The doctrine of marshaling is well settled and is well understood; it has its application when there are two creditors of a common debtor and when there is no other relation between the two creditors; but the great weight of authority is that a debtor cannot force his creditor to *Page 404 
postpone the claim of the latter against him under that doctrine. It was distinctly so held in Sowell v. Federal Reserve Bank,268 U.S. 449, 45 S. Ct. 528, 69 L. Ed. 1041, and this is in accord with the cases everywhere, as stated in the note to that case, that "a pledgee of commercial paper cannot be compelled to resort first to other collateral in order to save equitable rights of the maker against the pledgor." The case, Aron v. Chaffe, 72 Miss. 159, page 165, 17 So. 11, relied on by the majority, recognizes the correct doctrine, and there stated that the holders of the notes could have proceeded to judgments at law had they so desired and had moved accordingly.
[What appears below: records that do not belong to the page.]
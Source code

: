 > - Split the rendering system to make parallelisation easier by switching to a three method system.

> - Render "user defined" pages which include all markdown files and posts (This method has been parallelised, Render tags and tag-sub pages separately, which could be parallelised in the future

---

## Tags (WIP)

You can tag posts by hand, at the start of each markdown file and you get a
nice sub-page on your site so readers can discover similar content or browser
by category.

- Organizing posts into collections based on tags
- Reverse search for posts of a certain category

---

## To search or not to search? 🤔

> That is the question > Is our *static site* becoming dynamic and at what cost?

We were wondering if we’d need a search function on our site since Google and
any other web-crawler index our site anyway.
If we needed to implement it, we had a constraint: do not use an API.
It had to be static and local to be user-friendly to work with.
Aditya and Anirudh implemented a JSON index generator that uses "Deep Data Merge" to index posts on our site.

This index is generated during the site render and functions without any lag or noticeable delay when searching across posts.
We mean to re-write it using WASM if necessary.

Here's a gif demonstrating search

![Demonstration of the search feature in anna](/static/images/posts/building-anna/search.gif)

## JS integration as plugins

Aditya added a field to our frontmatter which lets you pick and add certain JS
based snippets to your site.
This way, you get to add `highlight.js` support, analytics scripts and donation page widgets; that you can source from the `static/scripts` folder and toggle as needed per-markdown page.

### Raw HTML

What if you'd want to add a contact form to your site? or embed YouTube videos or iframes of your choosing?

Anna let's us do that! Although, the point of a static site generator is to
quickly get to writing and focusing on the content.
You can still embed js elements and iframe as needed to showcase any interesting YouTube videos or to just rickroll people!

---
And not only is the holding of the Federal Supreme Court sound upon principle and in accord with the great weight of authority, for which reasons it ought to be followed, but there is a further reason: Our state has been committed by its Legislature to the public policy of uniformity in respect to the law of negotiable instruments, and in order to promote that policy we should follow the decisions of the Supreme Court of the United States on new questions of commercial law, as a common standard. See the cases cited, 15 C.J., p. 930, note 75. The federal reserve banks may sue in the Federal District Courts as well as in the state courts. Sowell v. Federal Reserve Bank, supra; so that if this court is to finally give adherence to the extreme view above noted, we will have produced a situation where if the case be in the Federal District Court a certain decision will be reached, whereas if in the state district court a different decision on exactly the same facts will be rendered. Naturally and justly, the world of commerce and of legitimate business will neither understand nor appreciate such a situation, and in cases such as this, where uniformity is so much to be desired, no court should, by following the line of a distinct minority in cases, deliberately bring *Page 405 
about such a conflict of judicial results upon the same facts in the same geographical territory.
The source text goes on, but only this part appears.